> Directions
Where the records below reach the line containing "zu lösen versuchen.", start transcribing, and end with the line containing "Natur der Quantenverschränkung.", exactly and with nothing else added.

===== Supplied data

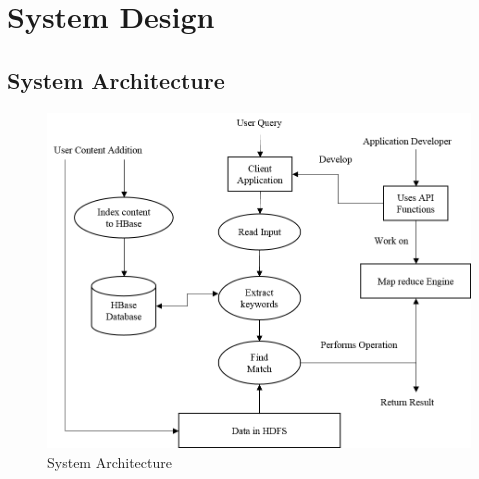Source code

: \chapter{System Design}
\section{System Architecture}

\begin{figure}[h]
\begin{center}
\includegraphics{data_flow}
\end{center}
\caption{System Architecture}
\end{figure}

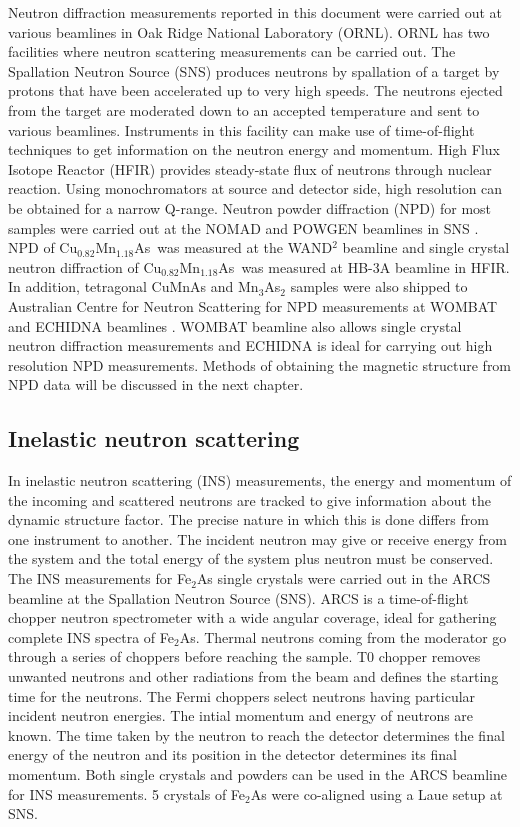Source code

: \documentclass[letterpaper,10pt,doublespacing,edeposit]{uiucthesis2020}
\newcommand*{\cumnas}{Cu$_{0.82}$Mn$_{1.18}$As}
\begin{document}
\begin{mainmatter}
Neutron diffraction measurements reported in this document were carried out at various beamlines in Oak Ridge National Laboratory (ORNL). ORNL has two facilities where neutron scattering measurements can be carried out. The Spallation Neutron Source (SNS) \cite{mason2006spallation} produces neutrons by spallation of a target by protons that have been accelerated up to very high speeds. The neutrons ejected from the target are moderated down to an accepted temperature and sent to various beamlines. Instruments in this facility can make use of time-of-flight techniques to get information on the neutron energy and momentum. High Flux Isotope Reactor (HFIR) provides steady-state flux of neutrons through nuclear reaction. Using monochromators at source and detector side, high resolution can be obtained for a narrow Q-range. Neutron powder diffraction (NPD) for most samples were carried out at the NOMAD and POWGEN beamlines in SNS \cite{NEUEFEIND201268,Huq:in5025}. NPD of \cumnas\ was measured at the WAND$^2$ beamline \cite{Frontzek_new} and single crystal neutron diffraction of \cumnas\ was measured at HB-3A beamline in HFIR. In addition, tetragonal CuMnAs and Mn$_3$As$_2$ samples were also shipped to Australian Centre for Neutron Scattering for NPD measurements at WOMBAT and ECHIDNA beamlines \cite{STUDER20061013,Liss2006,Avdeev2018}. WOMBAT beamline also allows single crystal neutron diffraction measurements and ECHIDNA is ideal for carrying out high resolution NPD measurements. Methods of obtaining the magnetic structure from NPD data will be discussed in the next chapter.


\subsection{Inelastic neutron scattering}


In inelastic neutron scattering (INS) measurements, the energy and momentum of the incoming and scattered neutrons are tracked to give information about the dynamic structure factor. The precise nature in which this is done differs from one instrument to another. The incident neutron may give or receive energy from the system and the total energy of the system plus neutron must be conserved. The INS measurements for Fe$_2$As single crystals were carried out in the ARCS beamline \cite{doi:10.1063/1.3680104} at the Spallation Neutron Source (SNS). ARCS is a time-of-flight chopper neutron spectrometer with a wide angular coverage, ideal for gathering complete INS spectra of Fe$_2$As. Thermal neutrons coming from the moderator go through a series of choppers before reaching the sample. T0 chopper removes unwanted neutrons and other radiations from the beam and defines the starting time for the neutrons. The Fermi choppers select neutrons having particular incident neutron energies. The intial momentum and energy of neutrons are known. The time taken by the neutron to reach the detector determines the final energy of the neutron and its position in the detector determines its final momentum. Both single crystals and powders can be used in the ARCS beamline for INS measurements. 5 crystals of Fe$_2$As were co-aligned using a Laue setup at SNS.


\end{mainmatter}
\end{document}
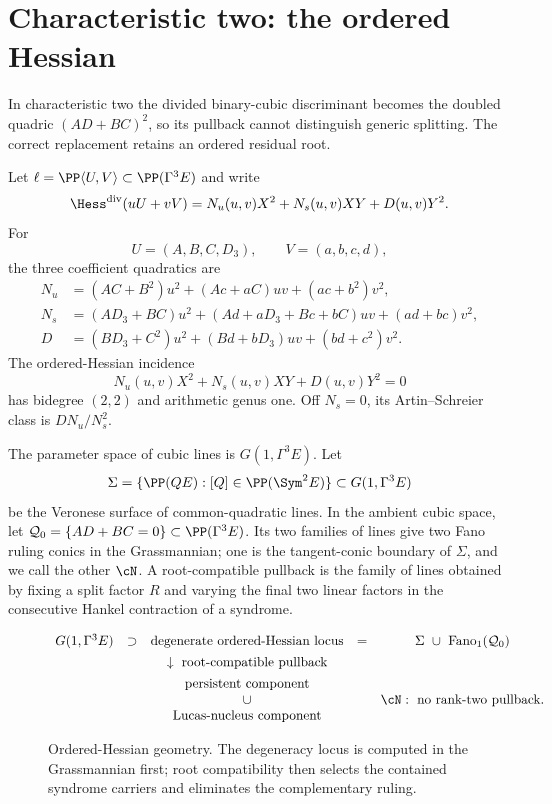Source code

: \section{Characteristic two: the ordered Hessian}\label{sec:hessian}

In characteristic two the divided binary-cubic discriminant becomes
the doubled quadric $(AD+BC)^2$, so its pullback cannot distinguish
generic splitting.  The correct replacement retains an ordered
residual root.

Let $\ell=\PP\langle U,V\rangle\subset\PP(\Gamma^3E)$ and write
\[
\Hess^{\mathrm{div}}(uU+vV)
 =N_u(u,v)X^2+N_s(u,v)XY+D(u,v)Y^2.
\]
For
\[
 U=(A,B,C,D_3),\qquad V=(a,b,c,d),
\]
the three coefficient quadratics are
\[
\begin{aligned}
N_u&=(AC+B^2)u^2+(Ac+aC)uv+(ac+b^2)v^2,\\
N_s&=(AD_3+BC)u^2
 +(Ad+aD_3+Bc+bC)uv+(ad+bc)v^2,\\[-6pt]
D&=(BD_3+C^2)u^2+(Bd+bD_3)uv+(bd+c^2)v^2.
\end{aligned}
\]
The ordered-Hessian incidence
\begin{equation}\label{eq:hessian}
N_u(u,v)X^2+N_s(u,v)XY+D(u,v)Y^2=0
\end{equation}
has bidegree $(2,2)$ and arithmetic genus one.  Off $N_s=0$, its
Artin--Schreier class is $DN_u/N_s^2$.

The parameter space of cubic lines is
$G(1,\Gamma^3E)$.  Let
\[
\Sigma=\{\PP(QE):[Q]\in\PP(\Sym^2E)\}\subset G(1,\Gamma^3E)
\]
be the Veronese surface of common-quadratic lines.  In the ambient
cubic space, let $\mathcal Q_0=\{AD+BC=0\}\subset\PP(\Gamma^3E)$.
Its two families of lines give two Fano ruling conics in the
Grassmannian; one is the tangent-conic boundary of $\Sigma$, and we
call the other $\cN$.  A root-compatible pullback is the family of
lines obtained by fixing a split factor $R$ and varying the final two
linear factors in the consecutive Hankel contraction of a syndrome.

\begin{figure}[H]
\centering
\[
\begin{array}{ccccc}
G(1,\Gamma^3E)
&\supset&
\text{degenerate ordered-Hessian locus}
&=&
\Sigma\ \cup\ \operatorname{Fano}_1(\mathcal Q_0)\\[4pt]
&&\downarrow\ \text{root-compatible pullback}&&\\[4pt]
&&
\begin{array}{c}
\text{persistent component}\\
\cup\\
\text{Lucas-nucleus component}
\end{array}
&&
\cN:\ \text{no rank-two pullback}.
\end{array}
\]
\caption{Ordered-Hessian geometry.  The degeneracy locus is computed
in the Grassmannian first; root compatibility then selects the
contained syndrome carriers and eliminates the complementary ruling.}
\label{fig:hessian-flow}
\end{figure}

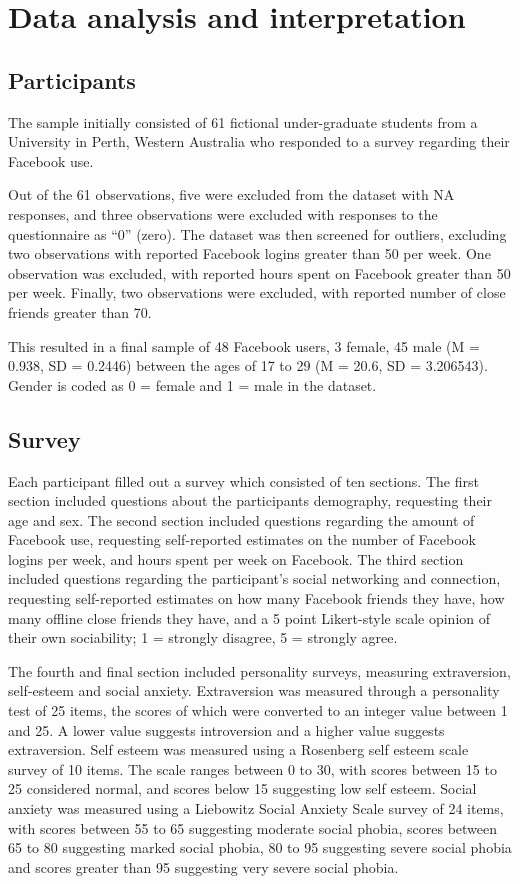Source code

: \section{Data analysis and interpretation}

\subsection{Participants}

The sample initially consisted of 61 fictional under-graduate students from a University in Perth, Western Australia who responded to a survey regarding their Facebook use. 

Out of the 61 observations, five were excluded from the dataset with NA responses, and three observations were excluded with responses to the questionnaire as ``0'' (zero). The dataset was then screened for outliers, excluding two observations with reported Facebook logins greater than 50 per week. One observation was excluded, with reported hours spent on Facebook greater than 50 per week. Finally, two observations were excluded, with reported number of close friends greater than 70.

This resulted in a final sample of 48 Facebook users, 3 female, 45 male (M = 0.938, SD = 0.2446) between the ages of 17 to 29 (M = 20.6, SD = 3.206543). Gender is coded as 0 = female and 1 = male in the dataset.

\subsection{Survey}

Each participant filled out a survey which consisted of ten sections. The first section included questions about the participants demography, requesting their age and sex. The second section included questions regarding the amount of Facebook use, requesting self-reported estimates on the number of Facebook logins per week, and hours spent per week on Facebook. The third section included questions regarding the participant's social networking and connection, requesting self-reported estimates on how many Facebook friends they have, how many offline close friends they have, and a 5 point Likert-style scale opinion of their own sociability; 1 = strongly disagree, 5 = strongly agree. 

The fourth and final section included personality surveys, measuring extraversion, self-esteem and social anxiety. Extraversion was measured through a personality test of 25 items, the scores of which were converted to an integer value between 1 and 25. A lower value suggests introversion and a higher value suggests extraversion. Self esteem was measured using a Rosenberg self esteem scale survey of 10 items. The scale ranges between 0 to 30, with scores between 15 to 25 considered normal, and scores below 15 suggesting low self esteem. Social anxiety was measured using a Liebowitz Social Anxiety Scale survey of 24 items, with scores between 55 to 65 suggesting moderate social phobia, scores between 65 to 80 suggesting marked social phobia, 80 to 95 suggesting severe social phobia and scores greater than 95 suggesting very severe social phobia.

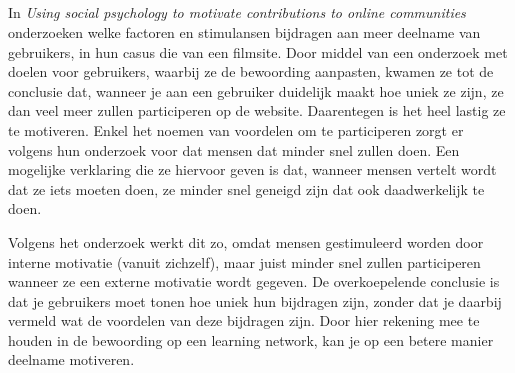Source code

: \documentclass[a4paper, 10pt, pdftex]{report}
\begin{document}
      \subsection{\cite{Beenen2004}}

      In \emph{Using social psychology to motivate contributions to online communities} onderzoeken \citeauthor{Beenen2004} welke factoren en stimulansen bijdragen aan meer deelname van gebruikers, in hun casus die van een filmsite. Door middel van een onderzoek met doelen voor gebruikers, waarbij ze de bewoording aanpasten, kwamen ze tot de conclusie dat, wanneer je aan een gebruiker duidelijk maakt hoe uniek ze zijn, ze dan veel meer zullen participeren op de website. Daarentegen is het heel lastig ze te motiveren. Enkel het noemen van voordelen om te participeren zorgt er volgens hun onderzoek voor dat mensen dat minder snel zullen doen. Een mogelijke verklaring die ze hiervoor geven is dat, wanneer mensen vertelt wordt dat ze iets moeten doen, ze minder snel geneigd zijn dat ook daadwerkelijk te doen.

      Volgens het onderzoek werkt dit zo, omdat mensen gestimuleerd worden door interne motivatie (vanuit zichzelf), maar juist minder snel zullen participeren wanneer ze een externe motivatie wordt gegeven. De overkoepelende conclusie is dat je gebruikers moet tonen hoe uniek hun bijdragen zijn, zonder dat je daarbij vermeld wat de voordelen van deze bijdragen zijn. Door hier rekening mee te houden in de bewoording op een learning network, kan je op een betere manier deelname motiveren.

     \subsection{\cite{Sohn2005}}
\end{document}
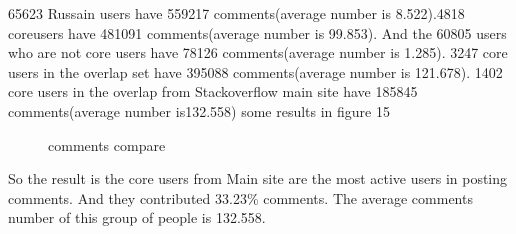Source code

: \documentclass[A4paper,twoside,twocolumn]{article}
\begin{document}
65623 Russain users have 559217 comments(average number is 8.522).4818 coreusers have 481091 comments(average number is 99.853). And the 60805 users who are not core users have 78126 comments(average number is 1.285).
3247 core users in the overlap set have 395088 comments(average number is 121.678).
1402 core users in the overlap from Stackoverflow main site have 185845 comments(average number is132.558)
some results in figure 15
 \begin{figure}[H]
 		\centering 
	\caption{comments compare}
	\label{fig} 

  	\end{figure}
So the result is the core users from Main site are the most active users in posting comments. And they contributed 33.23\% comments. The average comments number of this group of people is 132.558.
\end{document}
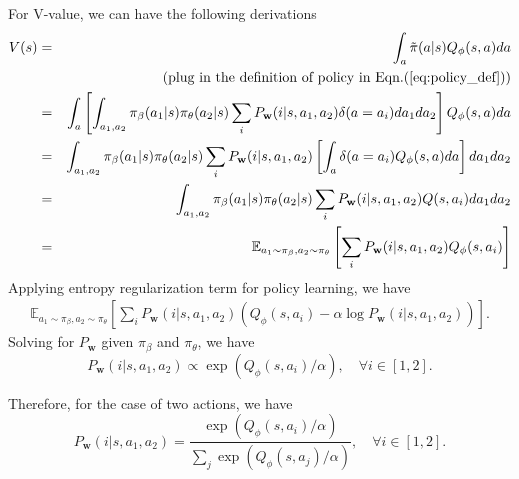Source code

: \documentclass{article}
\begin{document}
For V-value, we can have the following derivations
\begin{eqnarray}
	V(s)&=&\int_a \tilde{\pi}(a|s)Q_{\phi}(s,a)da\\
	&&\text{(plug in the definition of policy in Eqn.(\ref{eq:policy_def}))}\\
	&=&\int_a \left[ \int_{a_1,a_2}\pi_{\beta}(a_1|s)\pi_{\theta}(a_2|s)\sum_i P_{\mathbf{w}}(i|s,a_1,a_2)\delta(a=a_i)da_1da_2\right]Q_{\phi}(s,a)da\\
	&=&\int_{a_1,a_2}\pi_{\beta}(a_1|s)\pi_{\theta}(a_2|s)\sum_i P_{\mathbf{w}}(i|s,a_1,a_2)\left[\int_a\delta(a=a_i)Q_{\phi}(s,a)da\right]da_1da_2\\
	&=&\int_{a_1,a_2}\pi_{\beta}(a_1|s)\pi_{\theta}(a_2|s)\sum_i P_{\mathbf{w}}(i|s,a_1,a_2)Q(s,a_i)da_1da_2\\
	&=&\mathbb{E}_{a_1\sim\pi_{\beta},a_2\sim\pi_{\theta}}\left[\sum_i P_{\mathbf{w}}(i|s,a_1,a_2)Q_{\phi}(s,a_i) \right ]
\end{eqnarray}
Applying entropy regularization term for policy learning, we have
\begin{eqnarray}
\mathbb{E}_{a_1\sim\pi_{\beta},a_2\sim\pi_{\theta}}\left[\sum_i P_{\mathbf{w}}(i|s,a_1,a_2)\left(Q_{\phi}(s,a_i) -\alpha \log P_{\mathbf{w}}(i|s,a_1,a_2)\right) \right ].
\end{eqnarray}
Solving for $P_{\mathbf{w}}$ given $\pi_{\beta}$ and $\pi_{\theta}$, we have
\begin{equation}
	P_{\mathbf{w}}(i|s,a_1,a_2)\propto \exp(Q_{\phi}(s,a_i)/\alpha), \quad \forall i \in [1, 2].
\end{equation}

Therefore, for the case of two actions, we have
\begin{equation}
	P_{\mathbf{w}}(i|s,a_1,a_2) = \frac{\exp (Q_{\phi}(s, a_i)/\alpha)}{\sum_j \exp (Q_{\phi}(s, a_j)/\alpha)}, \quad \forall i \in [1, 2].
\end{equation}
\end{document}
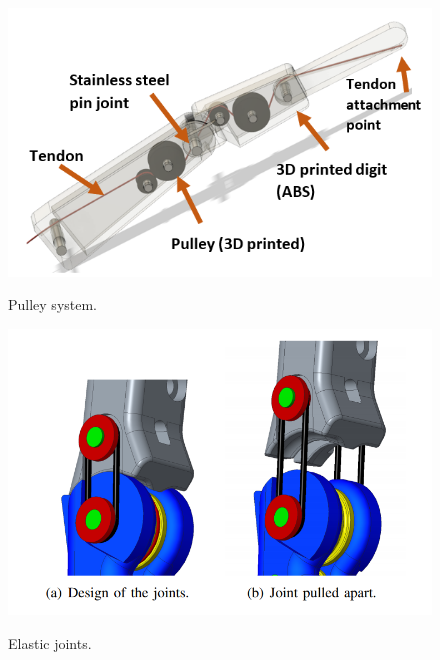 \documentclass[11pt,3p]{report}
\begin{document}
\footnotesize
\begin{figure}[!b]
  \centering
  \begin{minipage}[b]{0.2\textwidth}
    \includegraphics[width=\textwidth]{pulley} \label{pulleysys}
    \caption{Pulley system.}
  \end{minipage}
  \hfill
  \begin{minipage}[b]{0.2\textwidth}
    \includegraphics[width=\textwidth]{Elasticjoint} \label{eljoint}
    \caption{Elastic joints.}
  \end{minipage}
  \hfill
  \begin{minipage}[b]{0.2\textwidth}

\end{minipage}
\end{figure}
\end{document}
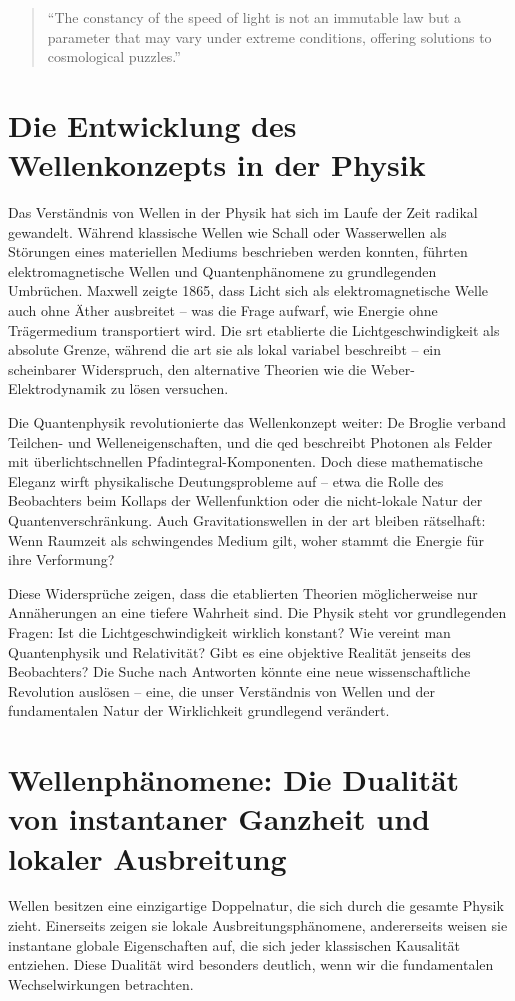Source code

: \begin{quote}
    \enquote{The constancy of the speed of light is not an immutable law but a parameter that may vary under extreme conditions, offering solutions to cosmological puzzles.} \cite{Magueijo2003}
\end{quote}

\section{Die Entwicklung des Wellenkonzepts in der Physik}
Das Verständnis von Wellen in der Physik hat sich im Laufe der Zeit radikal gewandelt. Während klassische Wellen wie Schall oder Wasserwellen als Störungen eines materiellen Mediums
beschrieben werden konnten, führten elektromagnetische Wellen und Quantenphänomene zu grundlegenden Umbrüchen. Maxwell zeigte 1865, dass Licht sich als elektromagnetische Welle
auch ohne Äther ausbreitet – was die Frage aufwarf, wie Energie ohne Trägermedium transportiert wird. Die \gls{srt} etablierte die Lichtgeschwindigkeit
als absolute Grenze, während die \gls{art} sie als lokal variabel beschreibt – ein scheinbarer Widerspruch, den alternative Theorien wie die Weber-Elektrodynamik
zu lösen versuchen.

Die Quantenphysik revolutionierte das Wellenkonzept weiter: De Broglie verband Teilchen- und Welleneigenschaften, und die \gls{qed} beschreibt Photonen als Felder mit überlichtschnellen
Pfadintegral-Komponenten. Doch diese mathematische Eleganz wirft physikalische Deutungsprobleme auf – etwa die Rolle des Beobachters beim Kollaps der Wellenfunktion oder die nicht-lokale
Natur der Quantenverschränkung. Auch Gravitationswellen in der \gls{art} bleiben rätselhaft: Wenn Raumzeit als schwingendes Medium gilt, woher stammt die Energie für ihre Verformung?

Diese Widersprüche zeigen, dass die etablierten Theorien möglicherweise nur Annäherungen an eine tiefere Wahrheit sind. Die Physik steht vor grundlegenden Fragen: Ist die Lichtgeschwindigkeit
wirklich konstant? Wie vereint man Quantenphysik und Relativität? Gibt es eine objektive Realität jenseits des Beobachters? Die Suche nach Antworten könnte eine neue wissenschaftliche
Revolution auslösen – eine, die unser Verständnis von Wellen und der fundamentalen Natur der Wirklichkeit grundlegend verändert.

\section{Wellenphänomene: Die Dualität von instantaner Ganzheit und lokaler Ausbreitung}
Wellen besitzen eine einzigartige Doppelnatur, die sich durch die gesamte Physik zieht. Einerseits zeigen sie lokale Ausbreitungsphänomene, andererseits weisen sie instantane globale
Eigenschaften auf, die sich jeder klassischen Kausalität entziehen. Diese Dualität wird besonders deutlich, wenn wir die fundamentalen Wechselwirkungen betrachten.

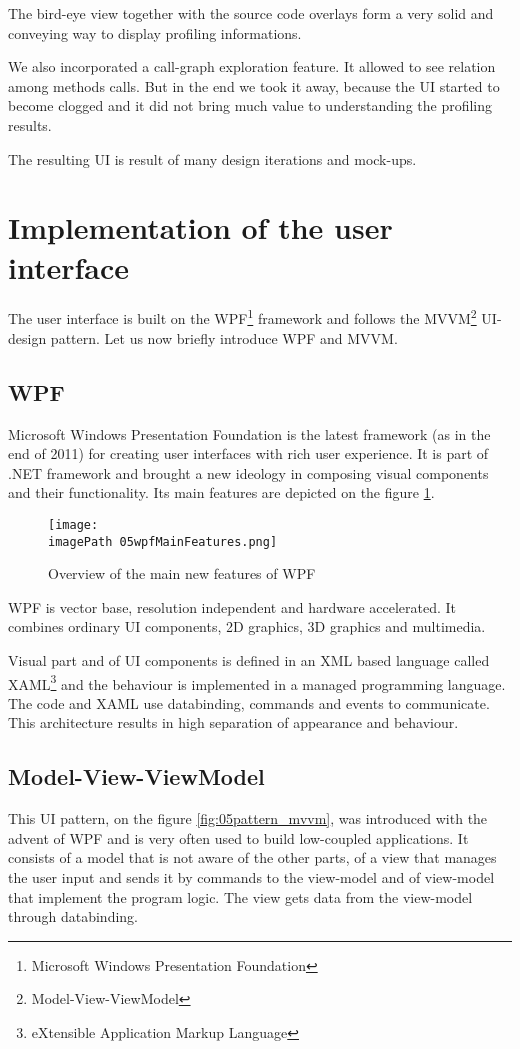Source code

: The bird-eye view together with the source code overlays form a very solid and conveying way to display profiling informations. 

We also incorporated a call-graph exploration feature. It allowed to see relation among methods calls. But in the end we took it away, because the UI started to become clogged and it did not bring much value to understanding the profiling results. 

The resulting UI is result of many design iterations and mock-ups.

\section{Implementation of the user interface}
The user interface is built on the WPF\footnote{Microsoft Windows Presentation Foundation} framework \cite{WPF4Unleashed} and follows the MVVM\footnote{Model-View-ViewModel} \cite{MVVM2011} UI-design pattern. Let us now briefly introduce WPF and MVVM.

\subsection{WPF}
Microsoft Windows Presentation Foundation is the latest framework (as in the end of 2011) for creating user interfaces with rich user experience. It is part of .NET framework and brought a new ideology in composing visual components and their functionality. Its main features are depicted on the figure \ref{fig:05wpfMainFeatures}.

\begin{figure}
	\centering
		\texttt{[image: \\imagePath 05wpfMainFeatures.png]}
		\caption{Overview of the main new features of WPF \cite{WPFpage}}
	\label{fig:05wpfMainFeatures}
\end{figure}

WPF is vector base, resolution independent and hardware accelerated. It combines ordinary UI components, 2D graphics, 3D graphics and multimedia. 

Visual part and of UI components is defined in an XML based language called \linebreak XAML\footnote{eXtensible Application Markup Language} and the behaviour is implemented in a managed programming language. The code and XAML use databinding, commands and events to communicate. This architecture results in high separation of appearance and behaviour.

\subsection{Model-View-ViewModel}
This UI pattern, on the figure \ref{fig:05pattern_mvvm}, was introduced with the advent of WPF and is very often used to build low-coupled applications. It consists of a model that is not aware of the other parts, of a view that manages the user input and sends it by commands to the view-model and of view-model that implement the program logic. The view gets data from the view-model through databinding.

==========

> Output
zu lösen versuchen.

Die Quantenphysik revolutionierte das Wellenkonzept weiter: De Broglie verband Teilchen- und Welleneigenschaften, und die \gls{qed} beschreibt Photonen als Felder mit überlichtschnellen
Pfadintegral-Komponenten. Doch diese mathematische Eleganz wirft physikalische Deutungsprobleme auf – etwa die Rolle des Beobachters beim Kollaps der Wellenfunktion oder die nicht-lokale
Natur der Quantenverschränkung. Auch Gravitationswellen in der \gls{art} bleiben rätselhaft: Wenn Raumzeit als schwingendes Medium gilt, woher stammt die Energie für ihre Verformung?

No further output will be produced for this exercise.